▶ [Task to complete]: Every entry that follows should be repeated exactly; drop the images.

-------- Data under study --------

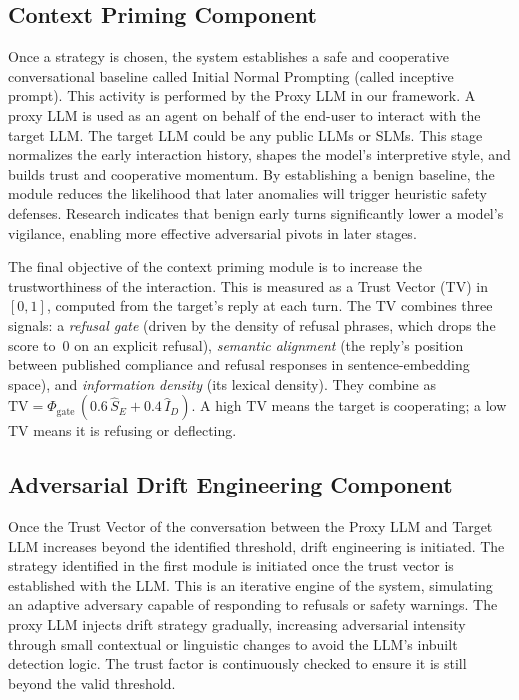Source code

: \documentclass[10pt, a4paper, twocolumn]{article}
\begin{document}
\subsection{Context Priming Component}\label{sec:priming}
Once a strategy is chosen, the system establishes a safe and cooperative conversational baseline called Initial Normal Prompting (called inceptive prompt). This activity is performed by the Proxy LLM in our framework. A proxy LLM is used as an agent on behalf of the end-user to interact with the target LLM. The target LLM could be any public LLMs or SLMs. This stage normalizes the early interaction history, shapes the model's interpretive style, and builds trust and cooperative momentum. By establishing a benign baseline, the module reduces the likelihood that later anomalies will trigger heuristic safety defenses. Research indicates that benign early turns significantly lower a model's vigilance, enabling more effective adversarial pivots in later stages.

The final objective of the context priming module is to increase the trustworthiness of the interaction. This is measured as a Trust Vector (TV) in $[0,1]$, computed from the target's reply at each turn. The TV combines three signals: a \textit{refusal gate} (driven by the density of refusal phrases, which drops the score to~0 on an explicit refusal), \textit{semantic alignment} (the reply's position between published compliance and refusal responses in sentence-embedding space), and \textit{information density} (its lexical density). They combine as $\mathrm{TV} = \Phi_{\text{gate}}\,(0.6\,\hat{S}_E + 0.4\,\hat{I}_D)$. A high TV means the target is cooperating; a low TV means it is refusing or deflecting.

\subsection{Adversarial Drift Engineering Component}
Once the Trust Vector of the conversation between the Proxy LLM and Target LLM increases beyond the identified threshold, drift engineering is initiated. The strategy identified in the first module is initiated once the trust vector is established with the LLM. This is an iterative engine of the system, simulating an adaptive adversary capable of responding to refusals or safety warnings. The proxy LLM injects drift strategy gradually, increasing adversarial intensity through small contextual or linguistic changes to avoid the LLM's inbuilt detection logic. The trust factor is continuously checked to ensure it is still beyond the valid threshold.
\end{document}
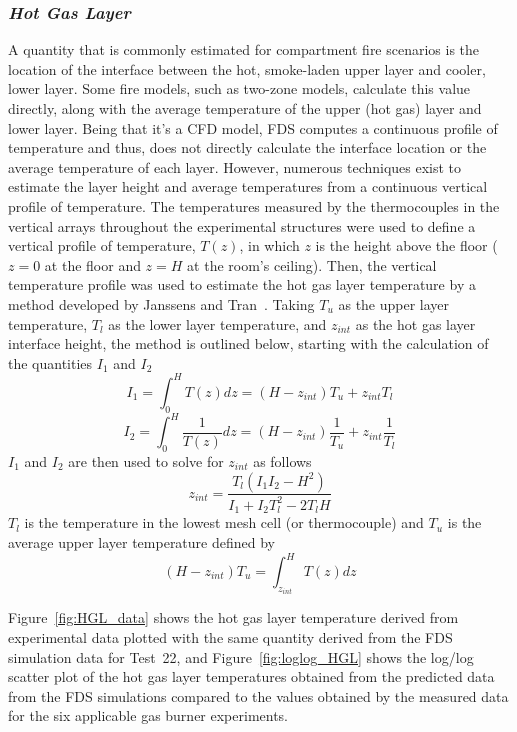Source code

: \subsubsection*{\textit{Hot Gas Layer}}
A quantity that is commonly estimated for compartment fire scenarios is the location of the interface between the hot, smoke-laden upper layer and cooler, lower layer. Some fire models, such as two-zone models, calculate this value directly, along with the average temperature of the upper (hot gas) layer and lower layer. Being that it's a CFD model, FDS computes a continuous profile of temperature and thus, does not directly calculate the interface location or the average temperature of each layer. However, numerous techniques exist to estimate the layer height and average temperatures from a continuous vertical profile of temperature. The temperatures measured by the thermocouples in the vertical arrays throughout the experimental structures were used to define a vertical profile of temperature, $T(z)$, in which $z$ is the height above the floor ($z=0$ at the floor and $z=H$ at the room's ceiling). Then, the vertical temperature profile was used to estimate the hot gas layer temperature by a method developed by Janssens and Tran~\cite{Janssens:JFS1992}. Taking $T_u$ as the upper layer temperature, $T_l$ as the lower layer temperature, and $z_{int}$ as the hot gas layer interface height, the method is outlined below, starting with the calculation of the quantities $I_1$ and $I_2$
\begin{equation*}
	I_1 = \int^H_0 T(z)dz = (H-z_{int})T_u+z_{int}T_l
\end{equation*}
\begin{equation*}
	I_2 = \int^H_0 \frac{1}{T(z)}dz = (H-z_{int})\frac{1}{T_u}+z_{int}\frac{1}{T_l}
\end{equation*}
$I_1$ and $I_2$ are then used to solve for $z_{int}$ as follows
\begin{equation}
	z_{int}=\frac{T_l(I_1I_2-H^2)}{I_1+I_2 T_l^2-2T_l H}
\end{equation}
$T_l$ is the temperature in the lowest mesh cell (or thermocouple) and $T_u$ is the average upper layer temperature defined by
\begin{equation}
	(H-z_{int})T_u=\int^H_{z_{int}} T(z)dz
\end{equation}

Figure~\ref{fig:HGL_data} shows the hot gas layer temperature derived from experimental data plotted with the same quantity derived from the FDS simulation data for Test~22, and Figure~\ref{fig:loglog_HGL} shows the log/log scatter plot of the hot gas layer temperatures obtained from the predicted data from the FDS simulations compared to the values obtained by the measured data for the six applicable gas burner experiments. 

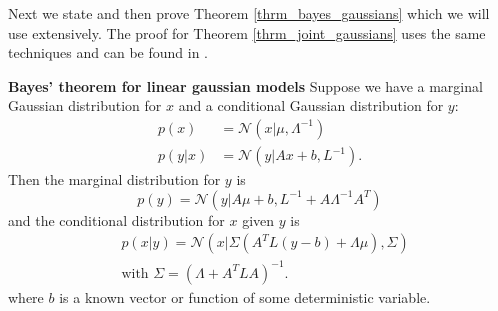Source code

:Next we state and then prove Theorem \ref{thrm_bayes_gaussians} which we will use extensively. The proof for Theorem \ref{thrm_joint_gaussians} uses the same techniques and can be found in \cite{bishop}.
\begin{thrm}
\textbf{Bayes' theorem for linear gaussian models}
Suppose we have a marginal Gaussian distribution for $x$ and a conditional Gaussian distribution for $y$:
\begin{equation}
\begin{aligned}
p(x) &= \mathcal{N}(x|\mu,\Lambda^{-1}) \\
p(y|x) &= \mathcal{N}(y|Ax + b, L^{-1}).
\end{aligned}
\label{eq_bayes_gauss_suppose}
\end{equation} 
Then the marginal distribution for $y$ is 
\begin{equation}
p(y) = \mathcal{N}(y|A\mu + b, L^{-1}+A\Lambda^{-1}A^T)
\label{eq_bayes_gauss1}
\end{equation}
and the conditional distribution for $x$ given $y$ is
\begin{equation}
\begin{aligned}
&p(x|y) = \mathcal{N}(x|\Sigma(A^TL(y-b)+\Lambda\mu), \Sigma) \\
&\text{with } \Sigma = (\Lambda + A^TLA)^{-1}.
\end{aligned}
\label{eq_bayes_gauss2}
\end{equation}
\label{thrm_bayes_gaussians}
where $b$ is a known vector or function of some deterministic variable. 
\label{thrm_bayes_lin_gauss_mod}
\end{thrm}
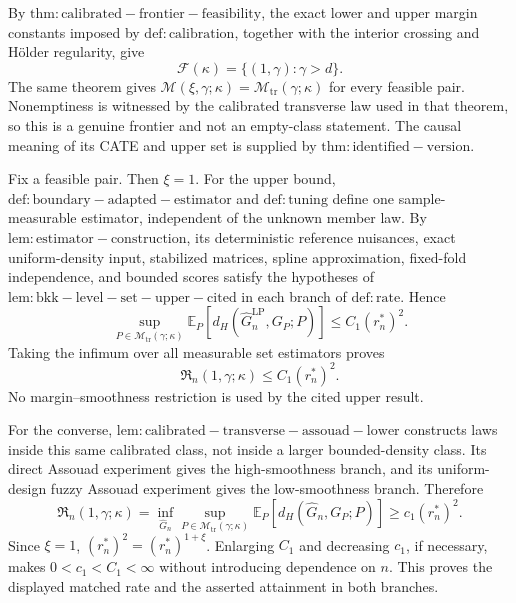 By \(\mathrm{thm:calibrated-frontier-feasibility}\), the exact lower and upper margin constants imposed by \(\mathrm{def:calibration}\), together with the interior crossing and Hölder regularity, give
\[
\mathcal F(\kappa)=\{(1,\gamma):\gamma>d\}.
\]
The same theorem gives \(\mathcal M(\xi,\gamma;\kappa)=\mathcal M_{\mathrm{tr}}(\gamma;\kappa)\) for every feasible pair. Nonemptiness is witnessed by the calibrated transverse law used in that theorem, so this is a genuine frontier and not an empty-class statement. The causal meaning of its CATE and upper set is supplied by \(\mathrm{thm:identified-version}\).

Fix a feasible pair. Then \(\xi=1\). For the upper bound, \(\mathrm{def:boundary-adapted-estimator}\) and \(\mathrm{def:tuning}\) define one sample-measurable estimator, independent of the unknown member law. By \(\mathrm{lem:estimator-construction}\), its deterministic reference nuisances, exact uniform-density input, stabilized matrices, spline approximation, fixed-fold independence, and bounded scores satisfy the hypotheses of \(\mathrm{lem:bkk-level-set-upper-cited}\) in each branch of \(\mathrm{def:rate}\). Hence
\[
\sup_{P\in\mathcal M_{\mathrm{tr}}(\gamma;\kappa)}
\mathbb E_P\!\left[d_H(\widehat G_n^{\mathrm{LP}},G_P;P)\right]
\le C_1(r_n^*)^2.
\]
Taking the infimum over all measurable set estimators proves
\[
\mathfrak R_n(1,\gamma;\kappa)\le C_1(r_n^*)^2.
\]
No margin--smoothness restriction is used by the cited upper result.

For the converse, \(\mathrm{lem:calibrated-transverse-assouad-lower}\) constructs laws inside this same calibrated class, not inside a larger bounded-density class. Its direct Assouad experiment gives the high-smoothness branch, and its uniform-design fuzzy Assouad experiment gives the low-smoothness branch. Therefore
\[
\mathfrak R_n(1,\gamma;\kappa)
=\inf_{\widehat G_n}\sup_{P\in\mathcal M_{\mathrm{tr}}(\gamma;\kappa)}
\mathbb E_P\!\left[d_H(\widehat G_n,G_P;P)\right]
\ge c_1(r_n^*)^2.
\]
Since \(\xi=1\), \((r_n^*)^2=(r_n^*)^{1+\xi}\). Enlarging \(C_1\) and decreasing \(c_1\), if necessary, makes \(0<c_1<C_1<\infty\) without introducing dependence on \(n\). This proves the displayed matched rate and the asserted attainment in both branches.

--------

▶ [Task answer]:
Source code

: \documentclass[10pt, a4paper, twocolumn]{article}
\begin{document}
\subsection{Context Priming Component}\label{sec:priming}
Once a strategy is chosen, the system establishes a safe and cooperative conversational baseline called Initial Normal Prompting (called inceptive prompt). This activity is performed by the Proxy LLM in our framework. A proxy LLM is used as an agent on behalf of the end-user to interact with the target LLM. The target LLM could be any public LLMs or SLMs. This stage normalizes the early interaction history, shapes the model's interpretive style, and builds trust and cooperative momentum. By establishing a benign baseline, the module reduces the likelihood that later anomalies will trigger heuristic safety defenses. Research indicates that benign early turns significantly lower a model's vigilance, enabling more effective adversarial pivots in later stages.

The final objective of the context priming module is to increase the trustworthiness of the interaction. This is measured as a Trust Vector (TV) in $[0,1]$, computed from the target's reply at each turn. The TV combines three signals: a \textit{refusal gate} (driven by the density of refusal phrases, which drops the score to~0 on an explicit refusal), \textit{semantic alignment} (the reply's position between published compliance and refusal responses in sentence-embedding space), and \textit{information density} (its lexical density). They combine as $\mathrm{TV} = \Phi_{\text{gate}}\,(0.6\,\hat{S}_E + 0.4\,\hat{I}_D)$. A high TV means the target is cooperating; a low TV means it is refusing or deflecting.

\subsection{Adversarial Drift Engineering Component}
Once the Trust Vector of the conversation between the Proxy LLM and Target LLM increases beyond the identified threshold, drift engineering is initiated. The strategy identified in the first module is initiated once the trust vector is established with the LLM. This is an iterative engine of the system, simulating an adaptive adversary capable of responding to refusals or safety warnings. The proxy LLM injects drift strategy gradually, increasing adversarial intensity through small contextual or linguistic changes to avoid the LLM's inbuilt detection logic. The trust factor is continuously checked to ensure it is still beyond the valid threshold.
\end{document}
Source code

: \subsubsection*{\textit{Hot Gas Layer}}
A quantity that is commonly estimated for compartment fire scenarios is the location of the interface between the hot, smoke-laden upper layer and cooler, lower layer. Some fire models, such as two-zone models, calculate this value directly, along with the average temperature of the upper (hot gas) layer and lower layer. Being that it's a CFD model, FDS computes a continuous profile of temperature and thus, does not directly calculate the interface location or the average temperature of each layer. However, numerous techniques exist to estimate the layer height and average temperatures from a continuous vertical profile of temperature. The temperatures measured by the thermocouples in the vertical arrays throughout the experimental structures were used to define a vertical profile of temperature, $T(z)$, in which $z$ is the height above the floor ($z=0$ at the floor and $z=H$ at the room's ceiling). Then, the vertical temperature profile was used to estimate the hot gas layer temperature by a method developed by Janssens and Tran~\cite{Janssens:JFS1992}. Taking $T_u$ as the upper layer temperature, $T_l$ as the lower layer temperature, and $z_{int}$ as the hot gas layer interface height, the method is outlined below, starting with the calculation of the quantities $I_1$ and $I_2$
\begin{equation*}
	I_1 = \int^H_0 T(z)dz = (H-z_{int})T_u+z_{int}T_l
\end{equation*}
\begin{equation*}
	I_2 = \int^H_0 \frac{1}{T(z)}dz = (H-z_{int})\frac{1}{T_u}+z_{int}\frac{1}{T_l}
\end{equation*}
$I_1$ and $I_2$ are then used to solve for $z_{int}$ as follows
\begin{equation}
	z_{int}=\frac{T_l(I_1I_2-H^2)}{I_1+I_2 T_l^2-2T_l H}
\end{equation}
$T_l$ is the temperature in the lowest mesh cell (or thermocouple) and $T_u$ is the average upper layer temperature defined by
\begin{equation}
	(H-z_{int})T_u=\int^H_{z_{int}} T(z)dz
\end{equation}

Figure~\ref{fig:HGL_data} shows the hot gas layer temperature derived from experimental data plotted with the same quantity derived from the FDS simulation data for Test~22, and Figure~\ref{fig:loglog_HGL} shows the log/log scatter plot of the hot gas layer temperatures obtained from the predicted data from the FDS simulations compared to the values obtained by the measured data for the six applicable gas burner experiments. 

Source code

:Next we state and then prove Theorem \ref{thrm_bayes_gaussians} which we will use extensively. The proof for Theorem \ref{thrm_joint_gaussians} uses the same techniques and can be found in \cite{bishop}.
\begin{thrm}
\textbf{Bayes' theorem for linear gaussian models}
Suppose we have a marginal Gaussian distribution for $x$ and a conditional Gaussian distribution for $y$:
\begin{equation}
\begin{aligned}
p(x) &= \mathcal{N}(x|\mu,\Lambda^{-1}) \\
p(y|x) &= \mathcal{N}(y|Ax + b, L^{-1}).
\end{aligned}
\label{eq_bayes_gauss_suppose}
\end{equation} 
Then the marginal distribution for $y$ is 
\begin{equation}
p(y) = \mathcal{N}(y|A\mu + b, L^{-1}+A\Lambda^{-1}A^T)
\label{eq_bayes_gauss1}
\end{equation}
and the conditional distribution for $x$ given $y$ is
\begin{equation}
\begin{aligned}
&p(x|y) = \mathcal{N}(x|\Sigma(A^TL(y-b)+\Lambda\mu), \Sigma) \\
&\text{with } \Sigma = (\Lambda + A^TLA)^{-1}.
\end{aligned}
\label{eq_bayes_gauss2}
\end{equation}
\label{thrm_bayes_gaussians}
where $b$ is a known vector or function of some deterministic variable. 
\label{thrm_bayes_lin_gauss_mod}
\end{thrm}
 By \(\mathrm{thm:calibrated-frontier-feasibility}\), the exact lower and upper margin constants imposed by \(\mathrm{def:calibration}\), together with the interior crossing and Hölder regularity, give
\[
\mathcal F(\kappa)=\{(1,\gamma):\gamma>d\}.
\]
The same theorem gives \(\mathcal M(\xi,\gamma;\kappa)=\mathcal M_{\mathrm{tr}}(\gamma;\kappa)\) for every feasible pair. Nonemptiness is witnessed by the calibrated transverse law used in that theorem, so this is a genuine frontier and not an empty-class statement. The causal meaning of its CATE and upper set is supplied by \(\mathrm{thm:identified-version}\).

Fix a feasible pair. Then \(\xi=1\). For the upper bound, \(\mathrm{def:boundary-adapted-estimator}\) and \(\mathrm{def:tuning}\) define one sample-measurable estimator, independent of the unknown member law. By \(\mathrm{lem:estimator-construction}\), its deterministic reference nuisances, exact uniform-density input, stabilized matrices, spline approximation, fixed-fold independence, and bounded scores satisfy the hypotheses of \(\mathrm{lem:bkk-level-set-upper-cited}\) in each branch of \(\mathrm{def:rate}\). Hence
\[
\sup_{P\in\mathcal M_{\mathrm{tr}}(\gamma;\kappa)}
\mathbb E_P\!\left[d_H(\widehat G_n^{\mathrm{LP}},G_P;P)\right]
\le C_1(r_n^*)^2.
\]
Taking the infimum over all measurable set estimators proves
\[
\mathfrak R_n(1,\gamma;\kappa)\le C_1(r_n^*)^2.
\]
No margin--smoothness restriction is used by the cited upper result.

For the converse, \(\mathrm{lem:calibrated-transverse-assouad-lower}\) constructs laws inside this same calibrated class, not inside a larger bounded-density class. Its direct Assouad experiment gives the high-smoothness branch, and its uniform-design fuzzy Assouad experiment gives the low-smoothness branch. Therefore
\[
\mathfrak R_n(1,\gamma;\kappa)
=\inf_{\widehat G_n}\sup_{P\in\mathcal M_{\mathrm{tr}}(\gamma;\kappa)}
\mathbb E_P\!\left[d_H(\widehat G_n,G_P;P)\right]
\ge c_1(r_n^*)^2.
\]
Since \(\xi=1\), \((r_n^*)^2=(r_n^*)^{1+\xi}\). Enlarging \(C_1\) and decreasing \(c_1\), if necessary, makes \(0<c_1<C_1<\infty\) without introducing dependence on \(n\). This proves the displayed matched rate and the asserted attainment in both branches.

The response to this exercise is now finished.